Much of the book is neatly organised into nearly self-contained chapters defined by genres; chronological studies of short fiction, novels, dramas, translations, critical essays, travelogues, newspaper columns, and so on. Virtually nothing is left out from Husain’s prolific oeuvre. A useful, captivating addendum is the timeline, which places Husain in the flow of civilisational, literary, and cultural history. It is gratifying to find so much material in one volume; it almost reads like an encyclopaedia on Husain.
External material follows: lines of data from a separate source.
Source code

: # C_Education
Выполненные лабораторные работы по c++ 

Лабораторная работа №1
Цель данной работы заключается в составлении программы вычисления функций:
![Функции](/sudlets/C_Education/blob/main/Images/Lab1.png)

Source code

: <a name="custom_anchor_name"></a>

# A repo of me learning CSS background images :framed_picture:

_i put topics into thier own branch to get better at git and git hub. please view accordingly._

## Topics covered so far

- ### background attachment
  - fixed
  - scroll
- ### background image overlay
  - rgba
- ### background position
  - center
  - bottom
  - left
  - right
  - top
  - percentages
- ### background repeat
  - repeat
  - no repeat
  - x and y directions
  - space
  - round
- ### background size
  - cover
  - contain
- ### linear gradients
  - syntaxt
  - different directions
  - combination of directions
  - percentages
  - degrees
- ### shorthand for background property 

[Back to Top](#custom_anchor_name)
I was particularly interested in Farrukhi’s view of Husain’s critical essays because that is an aspect of Husain’s work relatively less focused on. In the chapter ‘Afsana nigar ba-taur-i-naqid’ [Fiction writer as critic] we get a pointer to Husain’s approach to what constitutes creative writing. Husain’s first collection of critical essays, Alamaton ka Zaval [The Decline of Symbols] was first published in 1983. The essays in this book are divided into two sections. The first engages specifically with fiction, drama, and literature; the second has a broader canvas in that the focus is on literature as a civilisational force. What is exemplary about these essays, apart from their extensive sweep, is the unconventional, conversational style in which they are written. An example is Husain’s reading of Mirza Ghalib’s letters — Husain’s bold suggestion is to read Ghalib’s letters describing Delhi and the events of 1857 as a novel.

A second book of essays, Nazariye se Aage [Beyond Ideologies] was published in 2004. A third volume, Apni Danist Mein [In My Knowledge] published in 2014, brings many threads of his thought together. By the time this volume was published, Husain was well-established as the grand old man of letters. His keynote speeches, lectures, and presidential addresses show the extent to which his message has reached audiences.
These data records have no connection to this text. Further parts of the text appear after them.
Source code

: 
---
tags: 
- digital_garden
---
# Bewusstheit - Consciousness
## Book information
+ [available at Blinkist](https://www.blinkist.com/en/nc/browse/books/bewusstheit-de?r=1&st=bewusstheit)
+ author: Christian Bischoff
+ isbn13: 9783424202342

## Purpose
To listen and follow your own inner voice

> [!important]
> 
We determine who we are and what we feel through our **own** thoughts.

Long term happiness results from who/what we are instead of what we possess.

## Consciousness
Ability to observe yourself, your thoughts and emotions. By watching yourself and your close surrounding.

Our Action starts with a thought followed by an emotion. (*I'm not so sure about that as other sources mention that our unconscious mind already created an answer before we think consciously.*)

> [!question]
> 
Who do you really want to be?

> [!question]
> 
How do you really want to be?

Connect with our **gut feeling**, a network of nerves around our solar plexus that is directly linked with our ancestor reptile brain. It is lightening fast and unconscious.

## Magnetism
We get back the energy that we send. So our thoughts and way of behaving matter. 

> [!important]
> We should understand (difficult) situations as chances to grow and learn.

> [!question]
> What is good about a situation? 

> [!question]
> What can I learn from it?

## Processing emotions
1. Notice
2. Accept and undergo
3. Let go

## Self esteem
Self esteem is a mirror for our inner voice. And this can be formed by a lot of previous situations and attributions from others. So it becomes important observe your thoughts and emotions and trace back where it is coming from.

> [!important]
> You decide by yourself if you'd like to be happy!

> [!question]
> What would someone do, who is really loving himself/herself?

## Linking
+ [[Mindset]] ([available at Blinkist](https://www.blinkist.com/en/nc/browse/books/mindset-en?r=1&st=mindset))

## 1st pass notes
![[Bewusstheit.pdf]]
Two essays, ‘Ikkisvin sadi mein hamara adab’ [Our literature in the 21st century], and ‘Aaj ke ashob mein hamara adab’ [Our literature in the tumultuous present], bring wisdom culled from half a century of actively observing and commenting on literature. Because Farrukhi’s relationship with Husain was almost like that of a father and son, it is understandably difficult for Farrukhi to keep a critical distance from the book’s subject. However, he does offer occasional, but gentle, criticism on the self-deprecating manner Husain adopts when describing his own work and the way in which he lumps serious and superficial essays together. But Farrukhi falls back on Shamsur Rahman Faruqi’s incisive review of Husain’s essays. Husain, according to Faruqi, offers us deep insights into civilisational continuities; he critiques the larger field of the art instead of a particular work. He relies more on intuition than methodology.
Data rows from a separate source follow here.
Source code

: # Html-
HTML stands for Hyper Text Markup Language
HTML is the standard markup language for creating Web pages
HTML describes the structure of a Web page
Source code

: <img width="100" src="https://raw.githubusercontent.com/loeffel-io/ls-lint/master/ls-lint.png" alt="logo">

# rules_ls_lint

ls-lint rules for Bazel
Throughout the volume, Farrukhi’s approach is expository, but limited by the nature of its subject. He admits to being a great admirer of Husain from his teenage years — this book grew out of the numerous pieces Farrukhi wrote about Husain over the decades, and it is difficult to write about your favourite author without biases. However, Farrukhi was the chosen one to write this book and no one could have done a better job.

Husain foretold the end to his own life story. In his seminal collection, Akhri Admi, he included an essay in which he talked about his characters and also about himself. He wrote: “I am not one of those whose heart stops beating and they die, or those who get crushed under the wheels of a motorcar. I am among those lingerers who consume poison and die over a long period.”

He wrote his own obituary, ‘Tere baad teri batiyan’ [About you, after you] and he spoke of death as an excuse to share stories. Chiragh-i-Shab-i-Afsana is a glorious tribute to one of our greatest storytellers.